Should All Residency Programs Adopt The Block Ambulatory Schedule For Resident Continuity Clinic Or Stick With The Vanishing Traditional Weekly Schedule?

continuity_clinic  This study involved 11 internal medicine programs participating in the ACGME Educational Innovations Project Ambulatory Collaborative, representing both university and community-based programs utilizing a traditional weekly model, block model with separate ambulatory rotations, or a combination of both. Patient satisfaction was found to be statistically significantly higher in traditional weekly and block models compared to the combination model, though the absolute differences for most of the items were 0.1 or 0.2 points on a 1 to 6 Likert scale with overall very high means (e.g., 5.8 vs 5.7 for question on how often did this doctor show respect for what you had to say). The study also suggests patient satisfaction was correlated with better process outcomes such as HbA1C <8 and LDL <100 for patients with diabetes. Limitations of this study include its non-randomized design with multiple potential confounding variables including imbalance in patient and provider level differences among sites using different clinic models, as well as correlation without proof of causation in either the satisfaction findings or improved process outcomes for diabetes care. While the study adds to a body of evidence on this topic that is often based on pre/post designs, it’s worth noting that most residency programs have adopted changes to the resident continuity clinic model based on meeting competing demands for residency training while improving resident satisfaction, rather than improving patient satisfaction or outcomes. — Sarang Kim, MD

Link To Article (not yet available in PubMed)
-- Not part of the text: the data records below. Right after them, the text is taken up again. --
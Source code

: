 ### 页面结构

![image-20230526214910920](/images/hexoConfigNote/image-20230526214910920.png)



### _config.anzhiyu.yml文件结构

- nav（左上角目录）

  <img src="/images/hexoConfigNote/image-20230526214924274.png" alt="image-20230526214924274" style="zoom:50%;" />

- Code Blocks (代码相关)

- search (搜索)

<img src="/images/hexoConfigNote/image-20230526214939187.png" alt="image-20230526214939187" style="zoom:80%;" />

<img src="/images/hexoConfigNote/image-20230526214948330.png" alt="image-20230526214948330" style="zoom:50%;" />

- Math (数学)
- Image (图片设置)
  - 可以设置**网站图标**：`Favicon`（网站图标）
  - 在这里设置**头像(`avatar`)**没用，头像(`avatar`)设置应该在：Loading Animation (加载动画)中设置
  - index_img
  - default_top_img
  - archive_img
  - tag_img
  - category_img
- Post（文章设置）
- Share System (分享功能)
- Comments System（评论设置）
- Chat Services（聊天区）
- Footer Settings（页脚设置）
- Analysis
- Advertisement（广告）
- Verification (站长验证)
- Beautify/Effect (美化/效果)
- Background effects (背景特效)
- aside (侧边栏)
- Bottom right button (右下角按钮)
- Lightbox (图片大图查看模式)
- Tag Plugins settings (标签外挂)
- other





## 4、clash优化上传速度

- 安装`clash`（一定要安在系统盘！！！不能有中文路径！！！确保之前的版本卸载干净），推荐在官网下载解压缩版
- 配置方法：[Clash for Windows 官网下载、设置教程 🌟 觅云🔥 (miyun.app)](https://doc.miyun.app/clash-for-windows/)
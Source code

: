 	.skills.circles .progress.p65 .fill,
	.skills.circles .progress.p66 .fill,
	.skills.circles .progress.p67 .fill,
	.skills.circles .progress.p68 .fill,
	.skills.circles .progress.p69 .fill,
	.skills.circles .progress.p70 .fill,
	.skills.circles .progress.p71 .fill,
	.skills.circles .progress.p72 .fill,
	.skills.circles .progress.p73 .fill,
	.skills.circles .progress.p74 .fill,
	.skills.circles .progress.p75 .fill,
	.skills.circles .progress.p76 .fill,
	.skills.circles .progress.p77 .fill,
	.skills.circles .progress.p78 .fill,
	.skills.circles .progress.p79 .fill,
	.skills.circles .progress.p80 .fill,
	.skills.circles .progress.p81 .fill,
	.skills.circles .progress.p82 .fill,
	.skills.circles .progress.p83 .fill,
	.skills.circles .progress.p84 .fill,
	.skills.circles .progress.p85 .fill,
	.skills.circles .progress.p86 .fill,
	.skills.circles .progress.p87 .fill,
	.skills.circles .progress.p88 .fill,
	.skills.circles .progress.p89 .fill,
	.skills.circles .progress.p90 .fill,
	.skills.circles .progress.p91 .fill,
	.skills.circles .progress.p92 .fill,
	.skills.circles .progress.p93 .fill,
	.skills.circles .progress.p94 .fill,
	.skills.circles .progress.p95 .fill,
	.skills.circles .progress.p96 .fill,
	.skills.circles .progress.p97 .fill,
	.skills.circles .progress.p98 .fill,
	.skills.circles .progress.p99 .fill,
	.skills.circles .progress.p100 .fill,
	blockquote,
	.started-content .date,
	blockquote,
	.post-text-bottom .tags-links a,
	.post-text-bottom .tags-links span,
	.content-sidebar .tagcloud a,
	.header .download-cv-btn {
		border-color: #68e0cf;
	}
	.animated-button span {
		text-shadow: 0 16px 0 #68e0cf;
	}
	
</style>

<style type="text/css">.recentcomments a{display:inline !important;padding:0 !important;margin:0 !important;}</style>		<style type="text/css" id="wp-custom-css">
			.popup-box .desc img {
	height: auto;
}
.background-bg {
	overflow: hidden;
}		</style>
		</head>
Maureen D. Francis, Eric Warm, Katherine A. Julian, Michael Rosenblum, Kris Thomas, Sean Drake, Keri Lyn Gwisdalla, Michael Langan, Christopher Nabors, Anne Pereira, Amy Smith, David Sweet, Andrew Varney, and Mark L. Francis (2014) Determinants of Patient Satisfaction in Internal Medicine Resident Continuity Clinics: Findings of the Educational Innovations Project Ambulatory Collaborative. Journal of Graduate Medical Education: September 2014, Vol. 6, No. 3, pp. 470-477.